In a financial release yesterday, Nintendo slashed its sales forecasts.

A number of Nintendo games crossed the 1 million sales milestone in the last three months.

Nintendo hopes to work closely with third-parties moving forward, a break from its historic tendency to leave developers to their own devices. It also hopes to promote use of the game Pad, particularly with regards to asymmetrical gameplay.

The 3DS is very strong in Japan, doing well in Europe, and lagging in the US.

We won’t see an official English translation of the briefing for a few days yet, but Japanese industry analyst David Gibson provided rapid fie updates on Twitter.

Iwata opened the briefing by taking personal responsibility for Nintendo failing to meet its forecasts, before moving on to happier topics.

3DS is performing strongly in Japan, accounting for three of the top five best-selling games; Animal Crossing: New Leaf in particular has been lucrative and out-performed expectations. Nintendo noted increased digital sales with Animal Crossing.

Nintendo has noted increased 3DS uptake by female users compared to when the last Animal Crossing released on DS seven years ago. At launch, the 3DS had a 25% female consumer base but during the week that New Leaf launched it held an even gender split.

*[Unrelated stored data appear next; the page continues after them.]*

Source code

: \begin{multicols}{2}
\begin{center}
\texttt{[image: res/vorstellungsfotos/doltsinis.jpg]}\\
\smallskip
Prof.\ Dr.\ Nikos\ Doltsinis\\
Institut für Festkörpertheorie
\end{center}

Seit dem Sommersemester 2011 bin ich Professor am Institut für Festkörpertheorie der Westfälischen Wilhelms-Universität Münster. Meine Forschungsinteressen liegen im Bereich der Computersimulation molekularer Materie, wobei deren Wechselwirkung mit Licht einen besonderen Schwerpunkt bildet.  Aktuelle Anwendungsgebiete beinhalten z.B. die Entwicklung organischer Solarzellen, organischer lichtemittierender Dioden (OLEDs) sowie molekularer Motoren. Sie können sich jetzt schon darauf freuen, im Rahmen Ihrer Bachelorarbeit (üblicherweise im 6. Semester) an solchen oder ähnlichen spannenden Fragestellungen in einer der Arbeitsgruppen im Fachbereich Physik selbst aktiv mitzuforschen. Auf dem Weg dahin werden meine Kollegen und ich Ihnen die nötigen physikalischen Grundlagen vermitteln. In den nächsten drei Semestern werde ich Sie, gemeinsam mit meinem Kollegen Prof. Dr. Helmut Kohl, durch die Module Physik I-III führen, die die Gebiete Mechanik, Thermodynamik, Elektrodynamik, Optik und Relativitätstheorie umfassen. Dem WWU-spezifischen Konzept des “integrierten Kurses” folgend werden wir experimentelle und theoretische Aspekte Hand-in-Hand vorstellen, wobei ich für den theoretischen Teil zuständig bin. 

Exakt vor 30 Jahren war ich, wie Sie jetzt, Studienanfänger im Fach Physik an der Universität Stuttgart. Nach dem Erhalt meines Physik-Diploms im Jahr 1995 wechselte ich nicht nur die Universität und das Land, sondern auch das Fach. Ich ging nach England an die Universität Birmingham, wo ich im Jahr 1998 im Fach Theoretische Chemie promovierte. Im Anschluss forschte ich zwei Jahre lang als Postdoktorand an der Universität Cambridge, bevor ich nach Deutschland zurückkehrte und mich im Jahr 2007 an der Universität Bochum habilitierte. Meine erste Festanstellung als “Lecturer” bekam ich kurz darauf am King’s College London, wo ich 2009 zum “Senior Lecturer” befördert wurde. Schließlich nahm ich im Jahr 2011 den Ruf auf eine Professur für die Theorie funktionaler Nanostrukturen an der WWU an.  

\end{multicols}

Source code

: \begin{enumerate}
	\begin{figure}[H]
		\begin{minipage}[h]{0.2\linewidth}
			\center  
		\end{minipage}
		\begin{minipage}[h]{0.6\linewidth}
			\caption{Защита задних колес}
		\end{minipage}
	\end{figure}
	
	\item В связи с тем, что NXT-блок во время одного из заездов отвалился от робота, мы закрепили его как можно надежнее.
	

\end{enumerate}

Things are less splendid in the US; only two 3DS titles made the top 20 for the quarter. US 3DS sales are now -27% lower than Japanese figures, as opposed to previous quarters in which US sales built on Japan’s by two and a half times.

In Europe, Germany and France are the strongest markets for 3DS hardware and showed year-on-year growth. The UK performed less strongly but 3DS is still tracking ahead of DS.

Iwata blamed the lack of software in international markets for the #DS’s lack of popularity overseas, but said the portable is now Japan’s leading platform.

In general, Nintendo laid claim to a number of best-selling titles in various territories: Five out of ten in the US, ten out of 20 in Germany, and 11 out of 20 in France and Spain.

Iwata said the Wii U has failed to deliver a value proposition to consumers. Nintendo is already selling it below cost and has no plans to lower the price further. The firm plans to work more closely with third-parties in the future rather than simply issue licenses.

The executive said it’s now much easier for Nintendo and third-parties to develop on Wii U and the firm intends to keep improving in this regard. He said that the Wii U’s processor is memory optimised and this means its CPU and GPU stats are less important – but noted that higher-powered competitors are no doubt using similar optimisation techniques.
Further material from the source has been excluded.